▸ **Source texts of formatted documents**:
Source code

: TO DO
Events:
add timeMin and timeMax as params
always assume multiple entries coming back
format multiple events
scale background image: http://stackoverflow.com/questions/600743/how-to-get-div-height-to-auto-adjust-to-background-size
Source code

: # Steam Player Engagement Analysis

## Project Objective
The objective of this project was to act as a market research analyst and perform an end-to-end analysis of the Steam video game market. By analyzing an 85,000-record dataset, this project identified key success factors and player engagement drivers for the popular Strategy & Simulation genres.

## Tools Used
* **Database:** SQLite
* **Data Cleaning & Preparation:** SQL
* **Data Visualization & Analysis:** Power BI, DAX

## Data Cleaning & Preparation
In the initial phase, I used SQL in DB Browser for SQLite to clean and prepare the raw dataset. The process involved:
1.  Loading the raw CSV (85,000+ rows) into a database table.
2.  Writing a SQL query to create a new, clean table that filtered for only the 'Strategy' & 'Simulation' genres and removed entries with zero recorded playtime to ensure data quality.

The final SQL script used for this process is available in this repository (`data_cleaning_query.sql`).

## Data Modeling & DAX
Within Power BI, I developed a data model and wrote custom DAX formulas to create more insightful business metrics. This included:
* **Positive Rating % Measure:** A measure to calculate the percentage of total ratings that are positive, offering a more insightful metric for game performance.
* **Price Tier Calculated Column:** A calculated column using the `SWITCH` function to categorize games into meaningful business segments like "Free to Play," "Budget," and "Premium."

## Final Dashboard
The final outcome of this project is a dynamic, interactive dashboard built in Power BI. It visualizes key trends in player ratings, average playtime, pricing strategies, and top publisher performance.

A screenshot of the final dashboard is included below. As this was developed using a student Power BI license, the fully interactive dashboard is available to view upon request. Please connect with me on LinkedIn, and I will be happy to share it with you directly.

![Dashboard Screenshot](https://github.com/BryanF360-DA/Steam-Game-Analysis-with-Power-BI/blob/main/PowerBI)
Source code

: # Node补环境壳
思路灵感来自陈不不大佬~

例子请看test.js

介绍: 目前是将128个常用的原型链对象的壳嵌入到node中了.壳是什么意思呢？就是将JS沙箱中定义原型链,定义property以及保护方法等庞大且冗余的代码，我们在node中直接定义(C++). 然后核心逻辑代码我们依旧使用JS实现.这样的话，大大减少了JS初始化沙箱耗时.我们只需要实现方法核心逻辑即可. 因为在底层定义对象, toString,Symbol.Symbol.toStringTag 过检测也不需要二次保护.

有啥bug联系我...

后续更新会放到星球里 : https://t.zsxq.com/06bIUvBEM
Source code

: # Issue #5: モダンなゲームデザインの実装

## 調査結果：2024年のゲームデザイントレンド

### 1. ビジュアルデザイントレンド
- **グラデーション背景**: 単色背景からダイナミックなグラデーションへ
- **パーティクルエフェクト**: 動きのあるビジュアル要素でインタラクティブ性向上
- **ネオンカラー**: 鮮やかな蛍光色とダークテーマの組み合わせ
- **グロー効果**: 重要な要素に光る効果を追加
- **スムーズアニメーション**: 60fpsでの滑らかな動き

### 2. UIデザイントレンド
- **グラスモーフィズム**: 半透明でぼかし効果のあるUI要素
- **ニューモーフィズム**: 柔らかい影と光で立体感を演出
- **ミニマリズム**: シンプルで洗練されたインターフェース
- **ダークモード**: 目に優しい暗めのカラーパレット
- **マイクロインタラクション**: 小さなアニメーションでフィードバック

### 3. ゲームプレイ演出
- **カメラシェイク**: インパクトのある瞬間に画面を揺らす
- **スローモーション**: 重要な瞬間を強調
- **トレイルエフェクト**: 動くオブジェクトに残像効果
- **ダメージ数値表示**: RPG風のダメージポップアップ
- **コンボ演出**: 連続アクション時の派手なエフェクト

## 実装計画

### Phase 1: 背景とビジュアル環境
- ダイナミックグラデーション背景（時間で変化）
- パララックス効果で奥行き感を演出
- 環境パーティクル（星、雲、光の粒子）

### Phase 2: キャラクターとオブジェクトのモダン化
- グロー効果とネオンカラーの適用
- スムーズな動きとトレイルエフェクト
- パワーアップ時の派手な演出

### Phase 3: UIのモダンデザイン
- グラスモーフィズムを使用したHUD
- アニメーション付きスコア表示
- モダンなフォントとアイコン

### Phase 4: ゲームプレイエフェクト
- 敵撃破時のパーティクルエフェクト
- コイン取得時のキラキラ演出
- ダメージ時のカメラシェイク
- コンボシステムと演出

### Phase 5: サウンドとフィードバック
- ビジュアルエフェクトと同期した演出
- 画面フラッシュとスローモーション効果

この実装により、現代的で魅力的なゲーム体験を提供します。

▸ **Exercise objective**:
The lines above need to be restated word for word, all of them.

▸ **Task result**:
Source code

: TO DO
Events:
add timeMin and timeMax as params
always assume multiple entries coming back
format multiple events
scale background image: http://stackoverflow.com/questions/600743/how-to-get-div-height-to-auto-adjust-to-background-size
Source code

: # Steam Player Engagement Analysis

## Project Objective
The objective of this project was to act as a market research analyst and perform an end-to-end analysis of the Steam video game market. By analyzing an 85,000-record dataset, this project identified key success factors and player engagement drivers for the popular Strategy & Simulation genres.

## Tools Used
* **Database:** SQLite
* **Data Cleaning & Preparation:** SQL
* **Data Visualization & Analysis:** Power BI, DAX

## Data Cleaning & Preparation
In the initial phase, I used SQL in DB Browser for SQLite to clean and prepare the raw dataset. The process involved:
1.  Loading the raw CSV (85,000+ rows) into a database table.
2.  Writing a SQL query to create a new, clean table that filtered for only the 'Strategy' & 'Simulation' genres and removed entries with zero recorded playtime to ensure data quality.

The final SQL script used for this process is available in this repository (`data_cleaning_query.sql`).

## Data Modeling & DAX
Within Power BI, I developed a data model and wrote custom DAX formulas to create more insightful business metrics. This included:
* **Positive Rating % Measure:** A measure to calculate the percentage of total ratings that are positive, offering a more insightful metric for game performance.
* **Price Tier Calculated Column:** A calculated column using the `SWITCH` function to categorize games into meaningful business segments like "Free to Play," "Budget," and "Premium."

## Final Dashboard
The final outcome of this project is a dynamic, interactive dashboard built in Power BI. It visualizes key trends in player ratings, average playtime, pricing strategies, and top publisher performance.

A screenshot of the final dashboard is included below. As this was developed using a student Power BI license, the fully interactive dashboard is available to view upon request. Please connect with me on LinkedIn, and I will be happy to share it with you directly.

![Dashboard Screenshot](https://github.com/BryanF360-DA/Steam-Game-Analysis-with-Power-BI/blob/main/PowerBI)
Source code

: # Node补环境壳
思路灵感来自陈不不大佬~

例子请看test.js

介绍: 目前是将128个常用的原型链对象的壳嵌入到node中了.壳是什么意思呢？就是将JS沙箱中定义原型链,定义property以及保护方法等庞大且冗余的代码，我们在node中直接定义(C++). 然后核心逻辑代码我们依旧使用JS实现.这样的话，大大减少了JS初始化沙箱耗时.我们只需要实现方法核心逻辑即可. 因为在底层定义对象, toString,Symbol.Symbol.toStringTag 过检测也不需要二次保护.

有啥bug联系我...

后续更新会放到星球里 : https://t.zsxq.com/06bIUvBEM
Source code

: # Issue #5: モダンなゲームデザインの実装

## 調査結果：2024年のゲームデザイントレンド

### 1. ビジュアルデザイントレンド
- **グラデーション背景**: 単色背景からダイナミックなグラデーションへ
- **パーティクルエフェクト**: 動きのあるビジュアル要素でインタラクティブ性向上
- **ネオンカラー**: 鮮やかな蛍光色とダークテーマの組み合わせ
- **グロー効果**: 重要な要素に光る効果を追加
- **スムーズアニメーション**: 60fpsでの滑らかな動き

### 2. UIデザイントレンド
- **グラスモーフィズム**: 半透明でぼかし効果のあるUI要素
- **ニューモーフィズム**: 柔らかい影と光で立体感を演出
- **ミニマリズム**: シンプルで洗練されたインターフェース
- **ダークモード**: 目に優しい暗めのカラーパレット
- **マイクロインタラクション**: 小さなアニメーションでフィードバック

### 3. ゲームプレイ演出
- **カメラシェイク**: インパクトのある瞬間に画面を揺らす
- **スローモーション**: 重要な瞬間を強調
- **トレイルエフェクト**: 動くオブジェクトに残像効果
- **ダメージ数値表示**: RPG風のダメージポップアップ
- **コンボ演出**: 連続アクション時の派手なエフェクト

## 実装計画

### Phase 1: 背景とビジュアル環境
- ダイナミックグラデーション背景（時間で変化）
- パララックス効果で奥行き感を演出
- 環境パーティクル（星、雲、光の粒子）

### Phase 2: キャラクターとオブジェクトのモダン化
- グロー効果とネオンカラーの適用
- スムーズな動きとトレイルエフェクト
- パワーアップ時の派手な演出

### Phase 3: UIのモダンデザイン
- グラスモーフィズムを使用したHUD
- アニメーション付きスコア表示
- モダンなフォントとアイコン

### Phase 4: ゲームプレイエフェクト
- 敵撃破時のパーティクルエフェクト
- コイン取得時のキラキラ演出
- ダメージ時のカメラシェイク
- コンボシステムと演出

### Phase 5: サウンドとフィードバック
- ビジュアルエフェクトと同期した演出
- 画面フラッシュとスローモーション効果

この実装により、現代的で魅力的なゲーム体験を提供します。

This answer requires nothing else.